▶ _Material shown_

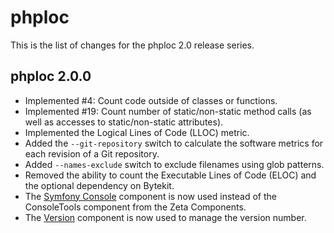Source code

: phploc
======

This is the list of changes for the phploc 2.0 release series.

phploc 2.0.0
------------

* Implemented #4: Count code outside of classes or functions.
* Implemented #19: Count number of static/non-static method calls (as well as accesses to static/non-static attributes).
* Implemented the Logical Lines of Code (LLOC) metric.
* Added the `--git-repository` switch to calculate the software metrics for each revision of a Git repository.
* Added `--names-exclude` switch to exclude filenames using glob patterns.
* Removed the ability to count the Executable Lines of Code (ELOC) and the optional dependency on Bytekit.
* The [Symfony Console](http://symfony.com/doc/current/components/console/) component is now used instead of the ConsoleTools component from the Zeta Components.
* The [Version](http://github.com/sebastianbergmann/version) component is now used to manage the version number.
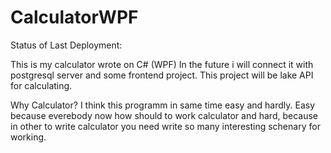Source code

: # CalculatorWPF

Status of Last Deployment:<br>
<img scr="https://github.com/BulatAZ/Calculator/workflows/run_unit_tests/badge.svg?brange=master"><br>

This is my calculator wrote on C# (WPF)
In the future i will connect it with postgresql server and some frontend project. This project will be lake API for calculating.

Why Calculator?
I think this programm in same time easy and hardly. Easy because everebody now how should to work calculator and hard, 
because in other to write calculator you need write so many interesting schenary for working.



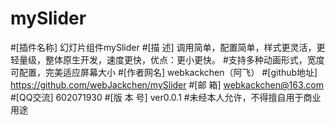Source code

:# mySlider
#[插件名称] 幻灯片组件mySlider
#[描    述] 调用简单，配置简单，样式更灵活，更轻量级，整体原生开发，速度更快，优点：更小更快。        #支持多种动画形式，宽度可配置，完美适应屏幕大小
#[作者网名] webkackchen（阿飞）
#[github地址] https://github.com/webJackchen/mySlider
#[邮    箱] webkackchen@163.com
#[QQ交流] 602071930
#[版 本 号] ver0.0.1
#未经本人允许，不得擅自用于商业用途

▶ _Problem_
Every line above that carries the string "webkackchen" should be copied.

▶ _Problem solution_
#[作者网名] webkackchen（阿飞）
#[邮    箱] webkackchen@163.com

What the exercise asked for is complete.